GRD Journals | Global Research and Development Journal for Engineering | International Conference on Innovations in Engineering and Technology (ICIET) - 2016 | July 2016
e-ISSN: 2455-5703
Optimal Power Flow using Hybrid Teaching Learning based Optimization Algorithm 1Dr.
K. Gnanambal 2K. R. Jeyavelumani 3H. Juriya Banu 1 Professor 2Assistant Professor 3P.G Student 1,2,3 Department of Electrical and Electronics Engineering 1,2,3 K.L.N. College of Engineering, Madurai, Tamilnadu, India Abstract
The flow of electric power in an interconnection system is known as power flow. Optimal Power Flow (OPF) refers to load flow that gives maximum system security by minimizing the overload. The main objective of OPF is to reduce the total cost of active power generation and to determine the loss and meet the total demand. This teaching learning algorithm technique is based on the influence of teachers on learners. This algorithm is a population-based method and uses a population of solutions to obtain the global solution. The population is considered as the group of learners or a class of learners. In this project, the Teaching Learning Based Optimization technique along with cross over property of Genetic algorithm is used to solve the optimal power flow problem.

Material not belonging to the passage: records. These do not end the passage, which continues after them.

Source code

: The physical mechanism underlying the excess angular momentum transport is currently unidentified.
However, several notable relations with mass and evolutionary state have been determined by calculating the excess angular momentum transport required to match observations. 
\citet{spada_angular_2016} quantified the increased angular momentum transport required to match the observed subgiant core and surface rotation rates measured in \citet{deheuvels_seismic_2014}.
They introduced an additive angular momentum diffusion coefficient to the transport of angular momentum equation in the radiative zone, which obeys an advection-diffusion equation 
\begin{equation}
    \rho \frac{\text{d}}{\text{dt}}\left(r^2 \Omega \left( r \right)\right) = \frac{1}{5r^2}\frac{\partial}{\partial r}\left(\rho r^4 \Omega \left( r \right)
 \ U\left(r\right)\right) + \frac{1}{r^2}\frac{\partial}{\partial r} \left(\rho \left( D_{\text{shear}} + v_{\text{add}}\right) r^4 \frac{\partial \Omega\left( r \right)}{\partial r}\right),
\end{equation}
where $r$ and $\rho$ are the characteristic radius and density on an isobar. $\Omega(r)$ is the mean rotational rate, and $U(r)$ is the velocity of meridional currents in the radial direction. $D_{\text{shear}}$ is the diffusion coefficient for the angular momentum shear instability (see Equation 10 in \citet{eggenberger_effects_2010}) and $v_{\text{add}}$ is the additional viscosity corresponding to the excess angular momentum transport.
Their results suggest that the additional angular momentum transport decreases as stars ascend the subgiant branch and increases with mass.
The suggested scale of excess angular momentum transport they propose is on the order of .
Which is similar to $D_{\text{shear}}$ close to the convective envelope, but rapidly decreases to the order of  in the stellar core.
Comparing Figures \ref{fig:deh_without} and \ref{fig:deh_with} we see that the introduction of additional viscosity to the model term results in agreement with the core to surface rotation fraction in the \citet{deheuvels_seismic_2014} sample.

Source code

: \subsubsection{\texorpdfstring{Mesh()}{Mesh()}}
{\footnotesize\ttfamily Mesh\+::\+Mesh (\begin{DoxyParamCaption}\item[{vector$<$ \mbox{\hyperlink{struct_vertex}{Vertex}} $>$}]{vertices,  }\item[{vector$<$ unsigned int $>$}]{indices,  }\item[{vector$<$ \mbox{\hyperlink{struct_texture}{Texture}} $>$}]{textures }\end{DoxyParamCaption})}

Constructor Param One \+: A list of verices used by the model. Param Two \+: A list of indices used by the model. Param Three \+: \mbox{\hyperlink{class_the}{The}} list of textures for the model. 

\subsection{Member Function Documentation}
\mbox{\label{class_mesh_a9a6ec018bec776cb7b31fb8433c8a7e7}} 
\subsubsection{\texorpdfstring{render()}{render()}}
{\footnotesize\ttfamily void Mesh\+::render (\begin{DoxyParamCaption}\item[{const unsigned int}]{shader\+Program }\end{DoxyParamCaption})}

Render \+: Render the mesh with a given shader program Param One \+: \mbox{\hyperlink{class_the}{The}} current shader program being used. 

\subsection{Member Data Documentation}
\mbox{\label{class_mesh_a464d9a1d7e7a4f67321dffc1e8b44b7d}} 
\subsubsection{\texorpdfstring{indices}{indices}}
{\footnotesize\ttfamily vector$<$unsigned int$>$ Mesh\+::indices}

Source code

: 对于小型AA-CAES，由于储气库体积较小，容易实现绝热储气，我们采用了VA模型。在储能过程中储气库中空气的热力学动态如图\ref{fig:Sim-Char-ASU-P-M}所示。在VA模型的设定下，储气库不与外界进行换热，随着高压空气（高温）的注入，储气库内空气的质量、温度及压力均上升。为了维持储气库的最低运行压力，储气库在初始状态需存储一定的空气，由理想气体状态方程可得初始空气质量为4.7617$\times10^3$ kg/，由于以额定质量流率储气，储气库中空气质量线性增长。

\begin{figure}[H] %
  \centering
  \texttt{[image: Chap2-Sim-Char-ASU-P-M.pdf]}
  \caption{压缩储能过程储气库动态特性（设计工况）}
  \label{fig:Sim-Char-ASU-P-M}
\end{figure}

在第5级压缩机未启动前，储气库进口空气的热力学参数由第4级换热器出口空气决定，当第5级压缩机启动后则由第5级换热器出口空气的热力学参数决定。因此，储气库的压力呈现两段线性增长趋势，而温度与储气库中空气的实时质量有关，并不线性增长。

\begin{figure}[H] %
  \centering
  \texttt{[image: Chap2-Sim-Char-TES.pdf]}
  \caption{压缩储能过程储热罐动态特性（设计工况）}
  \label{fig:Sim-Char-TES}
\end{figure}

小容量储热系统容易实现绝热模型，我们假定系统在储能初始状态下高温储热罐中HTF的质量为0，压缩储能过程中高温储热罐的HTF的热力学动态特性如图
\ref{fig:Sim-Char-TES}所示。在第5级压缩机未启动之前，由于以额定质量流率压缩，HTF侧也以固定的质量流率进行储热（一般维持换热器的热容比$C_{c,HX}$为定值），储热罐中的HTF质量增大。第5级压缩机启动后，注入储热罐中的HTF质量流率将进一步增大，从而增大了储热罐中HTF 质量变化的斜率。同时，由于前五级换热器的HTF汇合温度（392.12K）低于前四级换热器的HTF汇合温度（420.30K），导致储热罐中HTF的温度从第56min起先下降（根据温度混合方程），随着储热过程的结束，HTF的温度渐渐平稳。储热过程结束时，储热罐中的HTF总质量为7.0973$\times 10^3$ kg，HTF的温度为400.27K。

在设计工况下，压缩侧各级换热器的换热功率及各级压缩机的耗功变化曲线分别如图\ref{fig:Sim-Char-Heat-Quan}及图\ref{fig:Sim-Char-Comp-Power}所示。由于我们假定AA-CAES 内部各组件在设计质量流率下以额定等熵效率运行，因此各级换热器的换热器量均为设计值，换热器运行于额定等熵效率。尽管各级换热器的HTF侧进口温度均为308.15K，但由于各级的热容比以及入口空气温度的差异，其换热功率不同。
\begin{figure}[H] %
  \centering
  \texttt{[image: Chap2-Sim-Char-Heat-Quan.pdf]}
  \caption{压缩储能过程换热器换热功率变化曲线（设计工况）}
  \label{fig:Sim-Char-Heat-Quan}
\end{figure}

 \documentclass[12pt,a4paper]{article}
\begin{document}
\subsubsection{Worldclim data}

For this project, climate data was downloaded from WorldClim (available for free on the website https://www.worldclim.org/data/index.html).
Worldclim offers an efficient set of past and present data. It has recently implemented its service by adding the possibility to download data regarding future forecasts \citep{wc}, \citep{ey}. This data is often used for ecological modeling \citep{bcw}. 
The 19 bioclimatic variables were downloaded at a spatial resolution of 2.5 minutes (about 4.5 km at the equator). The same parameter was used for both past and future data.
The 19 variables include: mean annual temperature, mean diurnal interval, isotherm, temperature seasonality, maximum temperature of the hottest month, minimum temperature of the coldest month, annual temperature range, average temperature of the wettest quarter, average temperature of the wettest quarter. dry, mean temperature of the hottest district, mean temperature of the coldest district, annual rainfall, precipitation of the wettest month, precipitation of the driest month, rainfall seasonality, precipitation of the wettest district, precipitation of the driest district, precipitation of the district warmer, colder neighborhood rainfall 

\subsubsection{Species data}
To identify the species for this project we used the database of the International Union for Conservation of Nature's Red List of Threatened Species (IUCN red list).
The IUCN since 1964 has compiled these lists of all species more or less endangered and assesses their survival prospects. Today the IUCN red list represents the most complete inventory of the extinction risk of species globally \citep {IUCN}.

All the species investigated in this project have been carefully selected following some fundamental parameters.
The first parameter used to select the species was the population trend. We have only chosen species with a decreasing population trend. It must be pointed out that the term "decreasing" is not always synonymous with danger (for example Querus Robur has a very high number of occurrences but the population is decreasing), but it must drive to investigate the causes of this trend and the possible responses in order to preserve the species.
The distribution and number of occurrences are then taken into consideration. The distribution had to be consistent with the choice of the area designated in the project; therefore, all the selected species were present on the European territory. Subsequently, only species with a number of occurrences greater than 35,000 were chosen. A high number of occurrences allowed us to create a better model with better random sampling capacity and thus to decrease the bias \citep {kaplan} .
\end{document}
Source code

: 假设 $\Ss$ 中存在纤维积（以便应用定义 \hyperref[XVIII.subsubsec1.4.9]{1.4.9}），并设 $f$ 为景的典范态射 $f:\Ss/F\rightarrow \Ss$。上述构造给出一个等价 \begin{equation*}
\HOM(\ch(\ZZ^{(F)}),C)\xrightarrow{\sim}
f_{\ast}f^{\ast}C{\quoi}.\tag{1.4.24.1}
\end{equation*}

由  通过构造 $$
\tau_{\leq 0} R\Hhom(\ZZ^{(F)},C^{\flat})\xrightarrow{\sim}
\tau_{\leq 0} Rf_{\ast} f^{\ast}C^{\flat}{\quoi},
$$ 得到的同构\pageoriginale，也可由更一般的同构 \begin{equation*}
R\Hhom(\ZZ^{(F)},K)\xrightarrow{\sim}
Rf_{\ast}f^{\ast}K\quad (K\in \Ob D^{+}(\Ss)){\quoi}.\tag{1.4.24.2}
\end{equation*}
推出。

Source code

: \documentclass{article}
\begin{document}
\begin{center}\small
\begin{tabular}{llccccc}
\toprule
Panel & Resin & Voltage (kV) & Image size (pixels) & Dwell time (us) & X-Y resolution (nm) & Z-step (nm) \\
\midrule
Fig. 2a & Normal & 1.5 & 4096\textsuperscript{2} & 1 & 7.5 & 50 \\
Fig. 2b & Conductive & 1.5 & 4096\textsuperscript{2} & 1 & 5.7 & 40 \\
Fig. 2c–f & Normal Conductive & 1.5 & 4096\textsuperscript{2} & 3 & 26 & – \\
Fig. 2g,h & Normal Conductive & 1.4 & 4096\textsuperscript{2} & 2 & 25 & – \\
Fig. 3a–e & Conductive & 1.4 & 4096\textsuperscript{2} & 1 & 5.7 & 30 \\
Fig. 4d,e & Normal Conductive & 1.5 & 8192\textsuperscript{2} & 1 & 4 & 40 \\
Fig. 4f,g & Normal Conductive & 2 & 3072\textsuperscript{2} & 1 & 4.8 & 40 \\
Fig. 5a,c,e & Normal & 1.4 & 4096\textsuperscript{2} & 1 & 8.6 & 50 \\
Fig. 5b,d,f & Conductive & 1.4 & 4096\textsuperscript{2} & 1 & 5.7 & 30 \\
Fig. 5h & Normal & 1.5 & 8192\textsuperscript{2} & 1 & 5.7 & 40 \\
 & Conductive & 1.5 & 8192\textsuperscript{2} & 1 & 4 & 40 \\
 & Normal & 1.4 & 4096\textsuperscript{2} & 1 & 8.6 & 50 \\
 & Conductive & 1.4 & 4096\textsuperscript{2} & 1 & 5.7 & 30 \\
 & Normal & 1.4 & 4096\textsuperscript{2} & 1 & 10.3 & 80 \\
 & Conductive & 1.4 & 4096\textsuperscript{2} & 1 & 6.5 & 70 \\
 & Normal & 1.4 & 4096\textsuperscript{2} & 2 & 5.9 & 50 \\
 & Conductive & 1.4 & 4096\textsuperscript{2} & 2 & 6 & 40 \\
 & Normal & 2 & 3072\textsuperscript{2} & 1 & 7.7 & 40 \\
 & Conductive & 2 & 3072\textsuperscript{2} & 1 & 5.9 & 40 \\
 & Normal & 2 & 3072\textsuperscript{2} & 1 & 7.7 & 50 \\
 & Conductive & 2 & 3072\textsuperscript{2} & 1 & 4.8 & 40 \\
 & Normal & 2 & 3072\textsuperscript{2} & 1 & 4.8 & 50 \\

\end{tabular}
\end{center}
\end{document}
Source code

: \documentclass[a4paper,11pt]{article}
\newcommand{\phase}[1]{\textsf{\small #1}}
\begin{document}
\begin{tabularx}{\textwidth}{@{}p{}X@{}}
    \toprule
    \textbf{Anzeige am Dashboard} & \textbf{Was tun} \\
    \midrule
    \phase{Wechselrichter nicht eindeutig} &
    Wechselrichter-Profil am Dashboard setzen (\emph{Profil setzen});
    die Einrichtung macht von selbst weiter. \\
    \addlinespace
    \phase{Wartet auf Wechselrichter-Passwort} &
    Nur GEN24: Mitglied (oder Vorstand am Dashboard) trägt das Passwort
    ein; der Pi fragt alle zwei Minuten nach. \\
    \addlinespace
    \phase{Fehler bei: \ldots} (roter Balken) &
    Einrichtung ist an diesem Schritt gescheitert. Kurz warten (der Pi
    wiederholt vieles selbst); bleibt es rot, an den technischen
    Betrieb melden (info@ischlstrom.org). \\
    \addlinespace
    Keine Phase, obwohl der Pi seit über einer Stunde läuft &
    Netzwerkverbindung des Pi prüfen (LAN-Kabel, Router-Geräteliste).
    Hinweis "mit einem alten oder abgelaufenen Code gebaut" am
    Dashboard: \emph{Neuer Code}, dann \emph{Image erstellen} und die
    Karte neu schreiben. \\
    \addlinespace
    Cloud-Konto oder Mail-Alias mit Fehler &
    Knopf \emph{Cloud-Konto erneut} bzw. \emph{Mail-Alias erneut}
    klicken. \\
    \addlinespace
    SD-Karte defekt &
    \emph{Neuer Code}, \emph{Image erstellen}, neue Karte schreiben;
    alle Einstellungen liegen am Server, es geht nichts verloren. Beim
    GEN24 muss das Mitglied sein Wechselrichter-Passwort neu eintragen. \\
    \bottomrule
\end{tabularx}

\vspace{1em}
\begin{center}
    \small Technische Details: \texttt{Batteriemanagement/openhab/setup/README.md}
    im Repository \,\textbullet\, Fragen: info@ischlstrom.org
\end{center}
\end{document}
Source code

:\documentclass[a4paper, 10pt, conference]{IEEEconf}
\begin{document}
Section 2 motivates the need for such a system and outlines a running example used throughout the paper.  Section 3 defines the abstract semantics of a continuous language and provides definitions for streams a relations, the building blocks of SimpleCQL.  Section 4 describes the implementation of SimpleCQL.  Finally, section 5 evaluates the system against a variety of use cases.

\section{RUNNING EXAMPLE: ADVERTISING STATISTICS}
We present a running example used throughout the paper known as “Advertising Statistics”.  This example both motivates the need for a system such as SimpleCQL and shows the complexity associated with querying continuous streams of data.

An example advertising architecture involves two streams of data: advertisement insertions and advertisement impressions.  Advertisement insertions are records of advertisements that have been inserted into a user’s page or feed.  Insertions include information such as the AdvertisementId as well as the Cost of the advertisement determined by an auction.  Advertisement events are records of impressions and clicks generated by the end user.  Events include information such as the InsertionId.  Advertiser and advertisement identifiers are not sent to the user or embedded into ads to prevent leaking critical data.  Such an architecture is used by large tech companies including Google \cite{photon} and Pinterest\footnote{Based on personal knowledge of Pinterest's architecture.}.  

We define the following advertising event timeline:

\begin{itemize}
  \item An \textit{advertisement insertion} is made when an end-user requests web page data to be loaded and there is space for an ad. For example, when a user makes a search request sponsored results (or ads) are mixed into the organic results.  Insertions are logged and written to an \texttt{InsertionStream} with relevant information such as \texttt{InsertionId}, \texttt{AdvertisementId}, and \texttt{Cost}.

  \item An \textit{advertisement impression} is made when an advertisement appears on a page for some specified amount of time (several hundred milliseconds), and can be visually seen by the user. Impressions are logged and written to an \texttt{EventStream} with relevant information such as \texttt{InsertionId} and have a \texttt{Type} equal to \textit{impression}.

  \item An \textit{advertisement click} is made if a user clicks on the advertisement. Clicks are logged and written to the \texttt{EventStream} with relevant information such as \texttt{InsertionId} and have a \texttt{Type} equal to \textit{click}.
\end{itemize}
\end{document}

The obtained results indicate that the Teaching Learning Based Optimization provides useful and strong high quality solution when solving the optimal power flow problem with different complexities Keyword- optimal power flow-teaching learning based optimization-hybrid teaching learning algorithm-cross over property of genetic algorithm-comparison with other methods-minimization of cost-convergence __________________________________________________________________________________________________
I. INTRODUCTION The Engineers enclose been very flourishing in increasing the effectiveness of boilers, turbines and generators so continuously that all new added to the generating unit plants of a system operates more efficiently than any older unit on the scheme. In operating the system for some load circumstance the role from each plant and from each unit within a plant must be determined so that the rate of the delivered power is a minimum. Any plant may contain dissimilar units such when hydro, thermal, gas etc. These plants have dissimilar attribute which gives different generating cost at any load. So there should be a correct arrangement of plants intended for the minimization of cost of operation. The cost characteristic of the each generating part is also non-linear. So the problem of achieving also difficult. Power system optimization has evolved with the developments in computing and optimization theory. The optimization has non-convexities, include both binary variables and continues purpose which makes difficulty and complicated to solve. The power system must be able to endure the loss of any generator or transmission element, and system operator must make binary decision to start up and close down generation and transmission resources in response to system events. A. IEEE-30 Bus System 1) Bus Details No. of Buses
30
No. of Generators
6 (1,2,5,8,11,13)
Transmission lines
41
No. of Load buses
20
No. of individuals
50
Table 1: IEEE 30-Bus Details IEEE 30-Bus System
All rights reserved by www.grdjournals.com
237
Optimal Power Flow using Hybrid Teaching Learning based Optimization Algorithm (GRDJE / CONFERENCE / ICIET - 2016 /038)
Fig. 1: Bus Details
II. OPTIMAL POWER FLOW The formulation of minimum cost problem, by including the network, reactive power demand, voltage and current constraints is recognized since an , OPF takes hooked on vindication of losses in the network. The optimal power flow problem has become an important for operation, control and scheduling of modern power systems. In a number of real world optimization problems, multiple rival objectives make us resolve them simultaneously instead of solving them separately[4].OPF problem is a non-linear, embarrassed optimization problem where many computing objectives are present. The main objective of OPF is to find maximum generation while maintaining acceptable system performance. OPF has been widely used for both operating and planning of power system.The goal of an optimal power flow is to determine the best way to instantaneously operate a power system, usually minimizing the operating cost.Minimize cost function such as operating cost, taking account of realistic equality and inequality constraints[4]. OPF can consider different objectives for the improvement such as transmission loss minimization, voltage stability enhancement and minimization of system operating cost. A. FUEL COST MINIMIZATION The objective is to minimize the total fuel cost FT of the system. It is modeled as a quadratic function and represented as
Where ai, bi ,ci are the fuel cost coefficients of the ith generator. PGi is real power output of the ith generator and ng is the total number of generators in the system.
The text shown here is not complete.